* **WHAT YOU HAVE TO DO**: Take the line with "## In Conclusion" and all lines after it, through the end of the records below, and repeat them exactly.

(Data extracted from a collection)
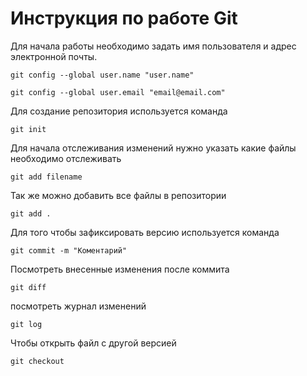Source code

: # **Инструкция по работе Git**

Для начала работы необходимо задать имя пользователя и адрес электронной почты.

    git config --global user.name "user.name"

    git config --global user.email "email@email.com"

Для создание репозитория используется команда

    git init

Для начала отслеживания изменений нужно указать какие файлы необходимо отслеживать

    git add filename

Так же можно добавить все файлы в репозитории

    git add .

Для того чтобы зафиксировать версию используется команда 

    git commit -m "Коментарий"

Посмотреть внесенные изменения после коммита

    git diff

посмотреть журнал изменений

    git log

Чтобы открыть файл с другой версией

    git checkout 

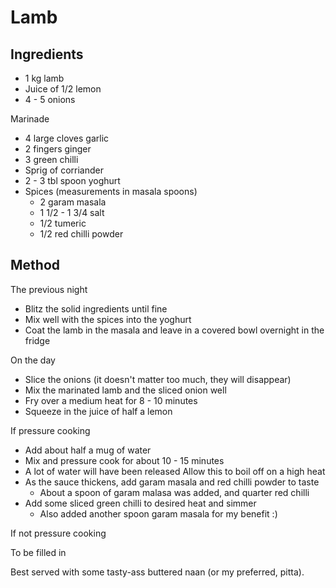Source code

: # Lamb

## Ingredients

 - 1 kg lamb
 - Juice of 1/2 lemon
 - 4 - 5 onions
 
Marinade

 - 4 large cloves garlic
 - 2 fingers ginger
 - 3 green chilli
 - Sprig of corriander
 - 2 - 3 tbl spoon yoghurt
 - Spices (measurements in masala spoons)
   - 2 garam masala
   - 1 1/2 - 1 3/4 salt
   - 1/2 tumeric
   - 1/2 red chilli powder 

## Method

The previous night

 - Blitz the solid ingredients until fine
 - Mix well with the spices into the yoghurt
 - Coat the lamb in the masala and leave in a covered bowl overnight in the fridge

On the day

 - Slice the onions (it doesn't matter too much, they will disappear)
 - Mix the marinated lamb and the sliced onion well
 - Fry over a medium heat for 8 - 10 minutes
 - Squeeze in the juice of half a lemon

If pressure cooking

 - Add about half a mug of water
 - Mix and pressure cook for about 10 - 15 minutes 
 - A lot of water will have been released Allow this to boil off on a high heat
 - As the sauce thickens, add garam masala and red chilli powder to taste
   - About a spoon of garam malasa was added, and quarter red chilli
 - Add some sliced green chilli to desired heat and simmer
   - Also added another spoon garam masala for my benefit :)

If not pressure cooking

To be filled in

Best served with some tasty-ass buttered naan (or my preferred, pitta).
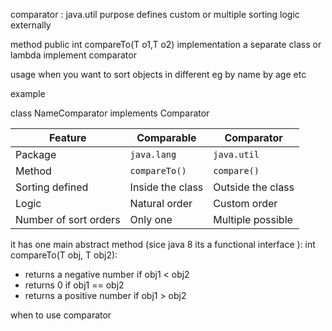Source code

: comparator : java.util
purpose defines custom or multiple sorting logic externally 

method 
public int compareTo(T o1,T o2)
implementation a separate class or lambda implement comparator

usage when you want to sort objects in different eg by name by age etc 

example 

class NameComparator implements Comparator



| Feature               | Comparable       | Comparator        |
| --------------------- | ---------------- | ----------------- |
| Package               | `java.lang`      | `java.util`       |
| Method                | `compareTo()`    | `compare()`       |
| Sorting defined       | Inside the class | Outside the class |
| Logic                 | Natural order    | Custom order      |
| Number of sort orders | Only one         | Multiple possible |

it has one main abstract method (sice java 8 its a functional interface ):
int compareTo(T obj, T obj2):
 - returns a negative number if obj1 < obj2
 - returns 0 if obj1 == obj2
 - returns a positive number if obj1 > obj2

when to use comparator

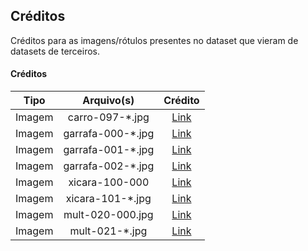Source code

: ## Créditos

Créditos para as imagens/rótulos presentes no dataset que vieram de datasets de terceiros.

#### Créditos

| Tipo | Arquivo(s) | Crédito |
|:----:|:----------:|:-------:|
| Imagem | carro-097-*.jpg | [Link](http://www.vision.caltech.edu/pmoreels/Datasets/Giuseppe_Toys_03/) |
| Imagem | garrafa-000-*.jpg | [Link](http://www.slipguru.unige.it/Data/glassense_vision/) |
| Imagem | garrafa-001-*.jpg | [Link](http://www.vision.caltech.edu/pmoreels/Datasets/Home_Objects_06/) |
| Imagem | garrafa-002-*.jpg | [Link](http://tacodataset.org/) |
| Imagem | xicara-100-000 | [Link](http://www.vision.caltech.edu/pmoreels/Datasets/Home_Objects_06/) |
| Imagem | xicara-101-*.jpg | [Link](http://ai.stanford.edu/~asaxena/robotdatacollection/dataset.html) |
| Imagem | mult-020-000.jpg | [Link](http://www.vision.caltech.edu/pmoreels/Datasets/Home_Objects_06/) |
| Imagem | mult-021-*.jpg | [Link](http://ai.stanford.edu/~asaxena/robotdatacollection/dataset.html) |

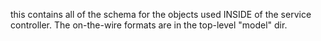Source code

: this contains all of the schema for the objects used INSIDE of the service controller.  The on-the-wire formats are in the top-level "model" dir.
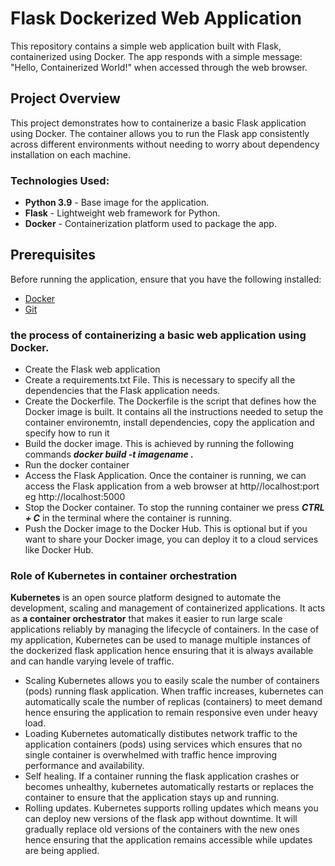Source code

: # Flask Dockerized Web Application

This repository contains a simple web application built with Flask, containerized using Docker.
The app responds with a simple message: "Hello, Containerized World!" when accessed through the web browser.

## Project Overview

This project demonstrates how to containerize a basic Flask application using Docker. 
The container allows you to run the Flask app consistently across different environments without needing to worry about dependency installation on each machine.

### Technologies Used:
- **Python 3.9** - Base image for the application.
- **Flask** - Lightweight web framework for Python.
- **Docker** - Containerization platform used to package the app.

## Prerequisites

Before running the application, ensure that you have the following installed:

- [Docker](https://www.docker.com/get-started)
- [Git](https://git-scm.com/downloads)
### the process of containerizing a basic web application using Docker.
- Create the Flask web application
- Create a requirements.txt File. This is necessary to specify all the dependencies that the Flask application needs.
- Create the Dockerfile. The Dockerfile is the script that defines how the Docker image is built. It contains all the instructions needed to setup the container environemtn, install dependencies, copy the application and specify how to run it
- Build the docker image. This is achieved by running the following commands ***docker build -t imagename .***
- Run the docker container
- Access the Flask Application. Once the container is running, we can access the Flask application from a web browser at http//localhost:port eg http://localhost:5000
- Stop the Docker container. To stop the running container we press ***CTRL + C*** in the terminal where the container is running.
- Push the Docker image to the Docker Hub. This is optional but if you want to share your Docker image, you can deploy it to a cloud services like Docker Hub.
  
### Role of Kubernetes in container orchestration
**Kubernetes** is an open source platform designed to automate the development, scaling and management of containerized applications.
It acts as **a container orchestrator** that makes it easier to run large scale applications reliably by managing the lifecycle of containers.
In the case of my application, Kubernetes can be used to manage multiple instances of the dockerized flask application hence ensuring that it is always available and can handle varying levele of traffic.
- Scaling
Kubernetes allows you to easily scale the number of containers (pods) running flask application.
When traffic increases, kubernetes can automatically scale the number of replicas (containers) to meet demand hence ensuring the        application to remain responsive even under heavy load.
- Loading
Kubernetes automatically distibutes network traffic to the application containers (pods) using services which ensures that no         single container is overwhelmed with traffic hence improving performance and availability.
- Self healing.
If a container running the flask application crashes or becomes unhealthy, kubernetes automatically restarts or replaces the container to ensure that the application stays up and running.
- Rolling updates.
Kubernetes supports rolling updates which means you can deploy new versions of the flask app without downtime. It will gradually replace old versions of the containers with the new ones hence ensuring that the application remains accessible while updates are being applied.
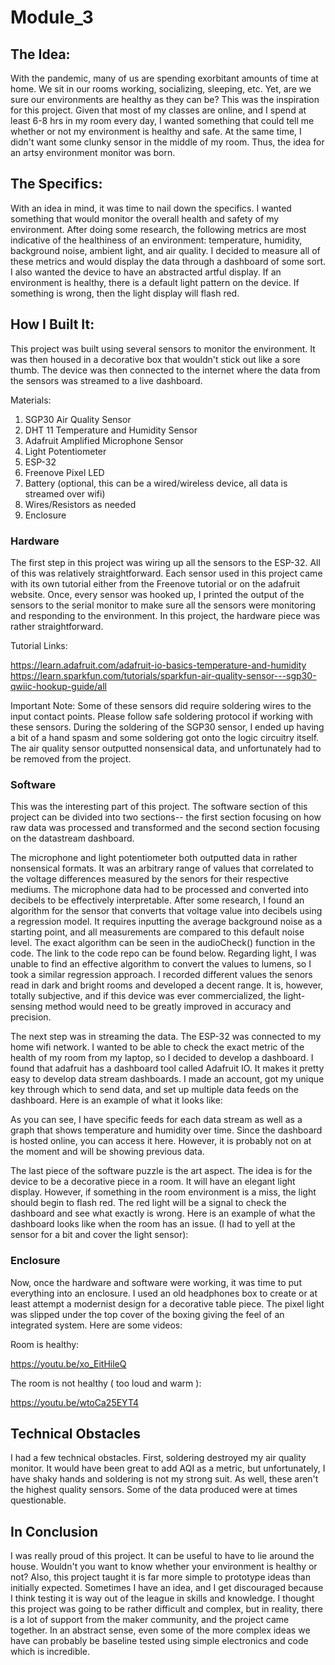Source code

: # Module_3

## The Idea:

With the pandemic, many of us are spending exorbitant amounts of time at home. We sit in our rooms working, socializing, sleeping, etc. Yet, are we sure our environments are healthy as they can be? This was the inspiration for this project. Given that most of my classes are online, and I spend at least 6-8 hrs in my room every day, I wanted something that could tell me whether or not my environment is healthy and safe. At the same time, I didn't want some clunky sensor in the middle of my room. Thus, the idea for an artsy environment monitor was born.

## The Specifics:

With an idea in mind, it was time to nail down the specifics. I wanted something that would monitor the overall health and safety of my environment. After doing some research, the following metrics are most indicative of the healthiness of an environment: temperature, humidity, background noise, ambient light, and air quality. I decided to measure all of these metrics and would display the data through a dashboard of some sort. I also wanted the device to have an abstracted artful display. If an environment is healthy, there is a default light pattern on the device. If something is wrong, then the light display will flash red.

## How I Built It:

This project was built using several sensors to monitor the environment. It was then housed in a decorative box that wouldn't stick out like a sore thumb. The device was then connected to the internet where the data from the sensors was streamed to a live dashboard.

Materials:
1. SGP30 Air Quality Sensor
2. DHT 11 Temperature and Humidity Sensor
3. Adafruit Amplified Microphone Sensor
4. Light Potentiometer
5. ESP-32
6. Freenove Pixel LED
7. Battery (optional, this can be a wired/wireless device, all data is streamed over wifi)
8. Wires/Resistors as needed
9. Enclosure

### Hardware

The first step in this project was wiring up all the sensors to the ESP-32. All of this was relatively straightforward. Each sensor used in this project came with its own tutorial either from the Freenove tutorial or on the adafruit website. Once, every sensor was hooked up, I printed the output of the sensors to the serial monitor to make sure all the sensors were monitoring and responding to the environment. In this project, the hardware piece was rather straightforward.

Tutorial Links:

https://learn.adafruit.com/adafruit-io-basics-temperature-and-humidity
https://learn.sparkfun.com/tutorials/sparkfun-air-quality-sensor---sgp30-qwiic-hookup-guide/all

Important Note: Some of these sensors did require soldering wires to the input contact points. Please follow safe soldering protocol if working with these sensors. During the soldering of the SGP30 sensor, I ended up having a bit of a hand spasm and some soldering got onto the logic circuitry itself. The air quality sensor outputted nonsensical data, and unfortunately had to be removed from the project.

### Software

This was the interesting part of this project. The software section of this project can be divided into two sections-- the first section focusing on how raw data was processed and transformed and the second section focusing on the datastream dashboard.

The microphone and light potentiometer both outputted data in rather nonsensical formats. It was an arbitrary range of values that correlated to the voltage differences measured by the senors for their respective mediums. The microphone data had to be processed and converted into decibels to be effectively interpretable. After some research, I found an algorithm for the sensor that converts that voltage value into decibels using a regression model. It requires inputting the average background noise as a starting point, and all measurements are compared to this default noise level. The exact algorithm can be seen in the audioCheck() function in the code. The link to the code repo can be found below. Regarding light, I was unable to find an effective algorithm to convert the values to lumens, so I took a similar regression approach. I recorded different values the senors read in dark and bright rooms and developed a decent range. It is, however, totally subjective, and if this device was ever commercialized, the light-sensing method would need to be greatly improved in accuracy and precision.

The next step was in streaming the data. The ESP-32 was connected to my home wifi network. I wanted to be able to check the exact metric of the health of my room from my laptop, so I decided to develop a dashboard. I found that adafruit has a dashboard tool called Adafruit IO. It makes it pretty easy to develop data stream dashboards. I made an account, got my unique key through which to send data, and set up multiple data feeds on the dashboard. Here is an example of what it looks like:

As you can see, I have specific feeds for each data stream as well as a graph that shows temperature and humidity over time. Since the dashboard is hosted online, you can access it here. However, it is probably not on at the moment and will be showing previous data.

The last piece of the software puzzle is the art aspect. The idea is for the device to be a decorative piece in a room. It will have an elegant light display. However, if something in the room environment is a miss, the light should begin to flash red. The red light will be a signal to check the dashboard and see what exactly is wrong. Here is an example of what the dashboard looks like when the room has an issue. (I had to yell at the sensor for a bit and cover the light sensor):

### Enclosure

Now, once the hardware and software were working, it was time to put everything into an enclosure. I used an old headphones box to create or at least attempt a modernist design for a decorative table piece. The pixel light was slipped under the top cover of the boxing giving the feel of an integrated system. Here are some videos:

 

Room is healthy:

https://youtu.be/xo_EitHileQ

The room is not healthy ( too loud and warm ):

https://youtu.be/wtoCa25EYT4

## Technical Obstacles

I had a few technical obstacles. First, soldering destroyed my air quality monitor. It would have been great to add AQI as a metric, but unfortunately, I have shaky hands and soldering is not my strong suit. As well, these aren't the highest quality sensors. Some of the data produced were at times questionable.

## In Conclusion

I was really proud of this project. It can be useful to have to lie around the house. Wouldn't you want to know whether your environment is healthy or not? Also, this project taught it is far more simple to prototype ideas than initially expected. Sometimes I have an idea, and I get discouraged because I think testing it is way out of the league in skills and knowledge. I thought this project was going to be rather difficult and complex, but in reality, there is a lot of support from the maker community, and the project came together. In an abstract sense, even some of the more complex ideas we have can probably be baseline tested using simple electronics and code which is incredible.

* **RESULT BELOW**:
## In Conclusion

I was really proud of this project. It can be useful to have to lie around the house. Wouldn't you want to know whether your environment is healthy or not? Also, this project taught it is far more simple to prototype ideas than initially expected. Sometimes I have an idea, and I get discouraged because I think testing it is way out of the league in skills and knowledge. I thought this project was going to be rather difficult and complex, but in reality, there is a lot of support from the maker community, and the project came together. In an abstract sense, even some of the more complex ideas we have can probably be baseline tested using simple electronics and code which is incredible.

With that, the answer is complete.